Movies make unreality seem like reality — with the gradual effect, perhaps, of making reality seem like unreality. Movies and life blend together into a flickering phantasmagoria with no moral or eternal consequences. In the movies, dozens, hundreds, thousands of people get shot up on the screens in front of us: life is cheap, and violence is good entertainment. Should we be surprised when moderns are prepared to throw away the lives of unborn children or the elderly? Explicit sexual content is a non-negotiable titillation, and, in general, evil is treated as a spice in the recipe. Should we be surprised at the promiscuity, cheapness, and weirdness of modern sexual behavior, when images of the same are regularly impressed on the imaginations of millions of people? In the company of our entertainment, we are descending into a barbarism worse than that of the ancient pagans, because they, at least, had not enjoyed the benefit of Christianity to heal and elevate them.
Would I say we should never watch movies or TV? No. There are indeed some fine artistic movies that do not indulge in gratuitous evil. But the Word of God exhorts us to vigilance, careful discrimination, and a holy ruthlessness with our own tendency to cut corners, make excuses, and relax standards.
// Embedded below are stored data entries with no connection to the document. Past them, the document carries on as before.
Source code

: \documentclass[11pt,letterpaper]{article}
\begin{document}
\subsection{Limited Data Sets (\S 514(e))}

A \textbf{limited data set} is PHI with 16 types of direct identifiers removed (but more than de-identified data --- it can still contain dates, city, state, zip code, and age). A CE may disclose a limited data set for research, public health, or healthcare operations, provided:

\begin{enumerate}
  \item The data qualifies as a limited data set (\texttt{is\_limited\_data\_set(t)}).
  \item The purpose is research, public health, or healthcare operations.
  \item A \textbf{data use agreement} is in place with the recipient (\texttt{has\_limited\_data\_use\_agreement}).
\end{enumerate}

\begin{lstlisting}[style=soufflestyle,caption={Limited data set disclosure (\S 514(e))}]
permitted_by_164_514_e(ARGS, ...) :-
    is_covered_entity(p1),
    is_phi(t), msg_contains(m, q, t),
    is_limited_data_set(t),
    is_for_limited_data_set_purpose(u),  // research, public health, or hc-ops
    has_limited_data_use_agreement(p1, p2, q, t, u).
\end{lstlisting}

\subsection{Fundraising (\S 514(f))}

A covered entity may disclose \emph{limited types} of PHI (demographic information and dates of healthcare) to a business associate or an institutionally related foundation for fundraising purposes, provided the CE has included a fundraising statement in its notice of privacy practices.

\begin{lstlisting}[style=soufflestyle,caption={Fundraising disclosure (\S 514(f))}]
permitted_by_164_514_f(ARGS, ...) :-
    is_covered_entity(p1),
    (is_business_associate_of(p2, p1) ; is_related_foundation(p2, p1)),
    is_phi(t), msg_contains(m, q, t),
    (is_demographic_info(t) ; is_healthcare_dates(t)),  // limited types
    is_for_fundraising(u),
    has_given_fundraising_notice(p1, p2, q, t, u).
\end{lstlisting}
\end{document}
We should adopt for all media the wise attitude of St. Basil the Great toward pagan authors. He says:
When they recount the words and deeds of good men, you should both love and imitate them, earnestly emulating such conduct. But when they portray base conduct, you must flee from them and stop up your ears, as Odysseus is said to have fled past the song of the sirens, for familiarity with evil writings paves the way for evil deeds. Therefore the soul must be guarded with great care, lest through our love for letters it receive some contamination unawares, as men drink in poison with honey.
If that is true of “letters” — i.e., literature — is it not a thousand times more true of movies and TV and many other forms of today’s popular entertainment?
As Christians, we need to be engaged in the effort of drawing our dispersed energies and faculties together in a focus on the Holy Trinity dwelling in our soul and outwardly displayed in the beauty of God’s creation. Modernity in general, and popular entertainment in particular, wages war on the created order and on our interiority, our “interior castle.” The constant buzz and fuzz of worldly images and noise distract us from the pursuit of the unum necessarium, the “one thing needful.”